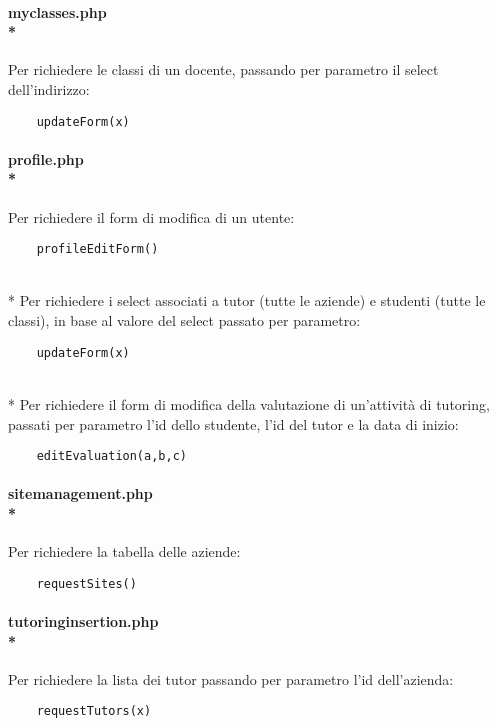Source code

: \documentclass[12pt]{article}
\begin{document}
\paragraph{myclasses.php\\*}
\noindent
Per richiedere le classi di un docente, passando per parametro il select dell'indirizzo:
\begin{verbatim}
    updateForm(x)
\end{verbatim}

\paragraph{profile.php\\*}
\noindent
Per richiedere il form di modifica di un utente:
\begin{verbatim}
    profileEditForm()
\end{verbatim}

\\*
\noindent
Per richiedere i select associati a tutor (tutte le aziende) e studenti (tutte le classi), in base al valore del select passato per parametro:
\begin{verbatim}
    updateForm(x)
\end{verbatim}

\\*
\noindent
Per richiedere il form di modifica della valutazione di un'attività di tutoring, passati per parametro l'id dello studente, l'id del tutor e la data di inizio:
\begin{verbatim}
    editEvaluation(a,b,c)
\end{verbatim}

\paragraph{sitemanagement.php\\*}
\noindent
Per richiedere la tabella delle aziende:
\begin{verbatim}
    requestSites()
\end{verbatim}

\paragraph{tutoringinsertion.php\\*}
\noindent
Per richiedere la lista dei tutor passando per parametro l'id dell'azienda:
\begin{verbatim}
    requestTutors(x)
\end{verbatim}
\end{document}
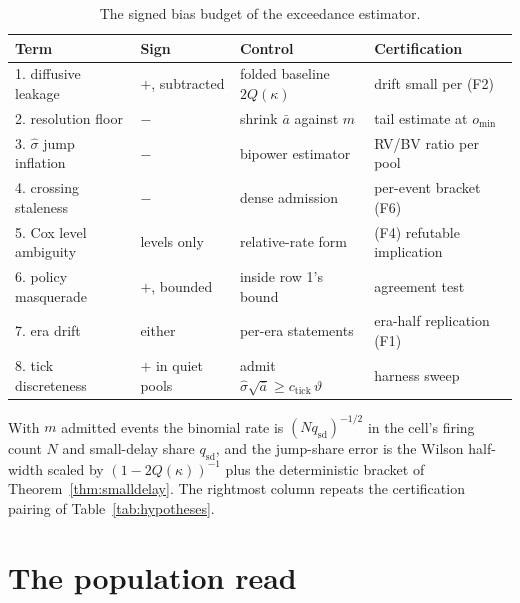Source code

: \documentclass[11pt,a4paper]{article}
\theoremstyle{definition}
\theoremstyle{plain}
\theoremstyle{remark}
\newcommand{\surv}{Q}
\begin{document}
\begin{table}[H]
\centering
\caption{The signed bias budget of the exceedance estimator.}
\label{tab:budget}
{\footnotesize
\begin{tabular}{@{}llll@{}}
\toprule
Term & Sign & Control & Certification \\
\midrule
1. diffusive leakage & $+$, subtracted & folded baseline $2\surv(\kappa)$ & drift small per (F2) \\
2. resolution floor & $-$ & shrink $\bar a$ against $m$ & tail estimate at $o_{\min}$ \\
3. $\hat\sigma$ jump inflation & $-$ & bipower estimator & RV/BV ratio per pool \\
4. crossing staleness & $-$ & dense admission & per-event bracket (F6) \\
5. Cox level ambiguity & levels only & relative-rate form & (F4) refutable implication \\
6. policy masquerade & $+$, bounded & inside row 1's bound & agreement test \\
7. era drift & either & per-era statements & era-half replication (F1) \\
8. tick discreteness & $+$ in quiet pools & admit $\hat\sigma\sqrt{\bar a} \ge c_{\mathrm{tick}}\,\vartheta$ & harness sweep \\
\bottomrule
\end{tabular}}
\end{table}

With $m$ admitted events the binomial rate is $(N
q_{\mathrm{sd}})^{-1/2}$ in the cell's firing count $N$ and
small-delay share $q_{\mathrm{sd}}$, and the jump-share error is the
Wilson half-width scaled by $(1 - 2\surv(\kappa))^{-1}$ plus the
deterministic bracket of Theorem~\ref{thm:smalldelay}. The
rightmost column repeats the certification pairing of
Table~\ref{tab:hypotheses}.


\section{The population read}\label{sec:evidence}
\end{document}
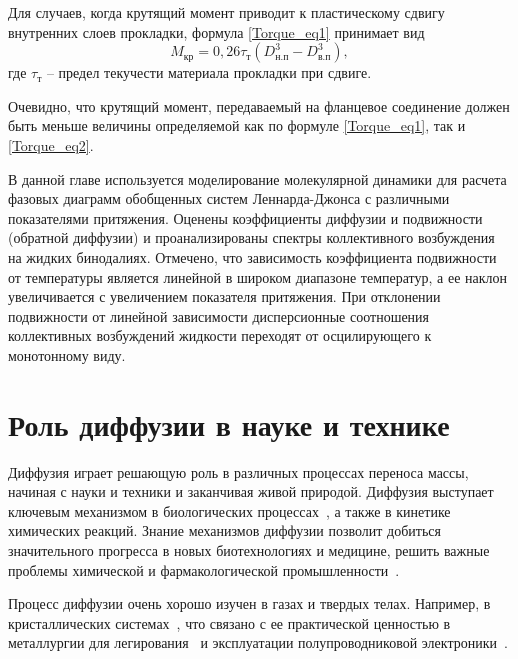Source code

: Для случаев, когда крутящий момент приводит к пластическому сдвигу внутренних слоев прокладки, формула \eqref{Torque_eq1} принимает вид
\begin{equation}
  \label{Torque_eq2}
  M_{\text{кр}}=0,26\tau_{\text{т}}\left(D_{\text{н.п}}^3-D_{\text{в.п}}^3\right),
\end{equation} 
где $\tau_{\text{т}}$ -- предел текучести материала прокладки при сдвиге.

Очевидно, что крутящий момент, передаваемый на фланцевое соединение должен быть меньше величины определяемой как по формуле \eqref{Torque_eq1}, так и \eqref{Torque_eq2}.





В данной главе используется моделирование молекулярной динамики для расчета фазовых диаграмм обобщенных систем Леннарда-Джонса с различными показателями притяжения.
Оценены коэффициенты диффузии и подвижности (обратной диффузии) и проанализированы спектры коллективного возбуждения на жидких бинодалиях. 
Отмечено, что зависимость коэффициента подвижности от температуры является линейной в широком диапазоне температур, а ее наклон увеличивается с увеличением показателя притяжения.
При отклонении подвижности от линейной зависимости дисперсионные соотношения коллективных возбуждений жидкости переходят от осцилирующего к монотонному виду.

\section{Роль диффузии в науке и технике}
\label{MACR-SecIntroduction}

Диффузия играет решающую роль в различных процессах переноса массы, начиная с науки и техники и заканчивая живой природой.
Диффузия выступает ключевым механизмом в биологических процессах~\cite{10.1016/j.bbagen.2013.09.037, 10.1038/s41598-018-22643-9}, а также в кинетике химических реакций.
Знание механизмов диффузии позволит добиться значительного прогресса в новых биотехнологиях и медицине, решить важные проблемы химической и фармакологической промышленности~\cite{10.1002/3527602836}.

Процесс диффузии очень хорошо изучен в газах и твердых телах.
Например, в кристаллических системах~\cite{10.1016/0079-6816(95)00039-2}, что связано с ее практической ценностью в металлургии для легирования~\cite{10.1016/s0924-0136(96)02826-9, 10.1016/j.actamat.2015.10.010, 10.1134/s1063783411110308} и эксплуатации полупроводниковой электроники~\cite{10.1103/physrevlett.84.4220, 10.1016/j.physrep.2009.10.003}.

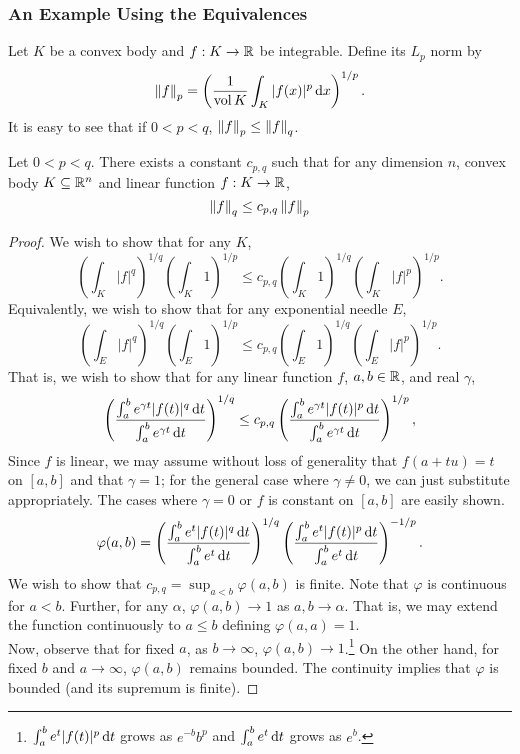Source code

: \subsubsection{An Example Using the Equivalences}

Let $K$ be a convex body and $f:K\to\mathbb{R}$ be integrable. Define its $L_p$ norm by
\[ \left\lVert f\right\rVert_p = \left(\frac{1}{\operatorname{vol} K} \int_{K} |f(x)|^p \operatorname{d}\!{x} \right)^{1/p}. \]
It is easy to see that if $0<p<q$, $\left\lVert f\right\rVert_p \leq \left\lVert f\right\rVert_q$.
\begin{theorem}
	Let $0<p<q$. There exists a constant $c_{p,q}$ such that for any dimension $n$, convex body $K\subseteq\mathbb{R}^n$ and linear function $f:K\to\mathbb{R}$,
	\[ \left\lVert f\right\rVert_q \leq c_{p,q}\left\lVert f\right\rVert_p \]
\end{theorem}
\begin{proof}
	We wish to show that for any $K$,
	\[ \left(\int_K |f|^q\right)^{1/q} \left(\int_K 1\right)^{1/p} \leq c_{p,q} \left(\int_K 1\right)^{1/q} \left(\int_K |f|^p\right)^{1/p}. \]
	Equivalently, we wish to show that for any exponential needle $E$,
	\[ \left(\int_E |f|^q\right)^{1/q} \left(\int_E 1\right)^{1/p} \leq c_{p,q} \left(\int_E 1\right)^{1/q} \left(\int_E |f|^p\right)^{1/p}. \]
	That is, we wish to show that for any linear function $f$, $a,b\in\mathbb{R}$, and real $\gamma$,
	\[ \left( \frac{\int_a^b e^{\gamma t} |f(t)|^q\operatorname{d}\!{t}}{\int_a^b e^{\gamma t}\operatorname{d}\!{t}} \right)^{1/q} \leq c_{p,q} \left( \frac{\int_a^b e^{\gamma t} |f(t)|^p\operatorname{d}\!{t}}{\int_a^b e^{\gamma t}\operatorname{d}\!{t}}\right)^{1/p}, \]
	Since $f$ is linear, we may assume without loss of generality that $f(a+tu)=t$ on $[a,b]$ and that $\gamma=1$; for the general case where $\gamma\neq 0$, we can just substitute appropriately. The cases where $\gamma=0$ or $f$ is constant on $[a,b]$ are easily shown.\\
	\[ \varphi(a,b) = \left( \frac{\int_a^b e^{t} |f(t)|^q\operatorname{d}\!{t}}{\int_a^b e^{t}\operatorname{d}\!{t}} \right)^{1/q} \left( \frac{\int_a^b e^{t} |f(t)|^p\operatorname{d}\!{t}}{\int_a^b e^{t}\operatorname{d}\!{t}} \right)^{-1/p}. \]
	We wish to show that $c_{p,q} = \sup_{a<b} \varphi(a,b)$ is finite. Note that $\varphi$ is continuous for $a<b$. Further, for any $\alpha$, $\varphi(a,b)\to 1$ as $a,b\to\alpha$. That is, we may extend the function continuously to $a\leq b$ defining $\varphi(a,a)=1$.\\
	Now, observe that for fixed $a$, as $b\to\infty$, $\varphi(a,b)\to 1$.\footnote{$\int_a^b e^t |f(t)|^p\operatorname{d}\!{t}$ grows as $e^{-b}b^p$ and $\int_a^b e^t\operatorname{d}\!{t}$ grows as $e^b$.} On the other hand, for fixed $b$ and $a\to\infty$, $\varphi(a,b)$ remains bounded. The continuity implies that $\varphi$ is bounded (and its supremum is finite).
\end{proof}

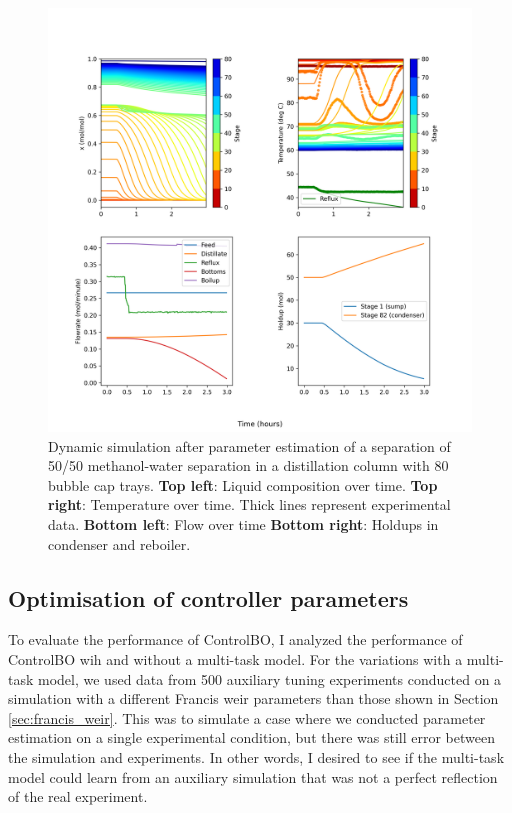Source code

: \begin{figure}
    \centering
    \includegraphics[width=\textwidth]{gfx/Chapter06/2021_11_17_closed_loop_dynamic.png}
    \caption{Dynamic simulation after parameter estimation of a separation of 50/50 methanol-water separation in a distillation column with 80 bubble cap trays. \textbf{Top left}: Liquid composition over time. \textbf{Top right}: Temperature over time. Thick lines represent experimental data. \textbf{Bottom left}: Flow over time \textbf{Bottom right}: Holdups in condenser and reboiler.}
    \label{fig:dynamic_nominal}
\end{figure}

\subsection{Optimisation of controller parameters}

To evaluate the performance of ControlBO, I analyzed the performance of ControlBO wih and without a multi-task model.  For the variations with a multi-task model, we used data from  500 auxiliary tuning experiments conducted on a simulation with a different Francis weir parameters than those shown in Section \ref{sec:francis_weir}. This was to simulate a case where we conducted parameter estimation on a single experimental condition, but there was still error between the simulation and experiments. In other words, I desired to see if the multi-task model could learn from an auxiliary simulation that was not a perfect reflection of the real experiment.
◇ ◇ ◇ ◇ ◇
_EXERCISE AIM_
If a line in the entries contains the word "подвижности", copy that line out.

_OUTPUT OF THE TASK_
Оценены коэффициенты диффузии и подвижности (обратной диффузии) и проанализированы спектры коллективного возбуждения на жидких бинодалиях. 
Отмечено, что зависимость коэффициента подвижности от температуры является линейной в широком диапазоне температур, а ее наклон увеличивается с увеличением показателя притяжения.
При отклонении подвижности от линейной зависимости дисперсионные соотношения коллективных возбуждений жидкости переходят от осцилирующего к монотонному виду.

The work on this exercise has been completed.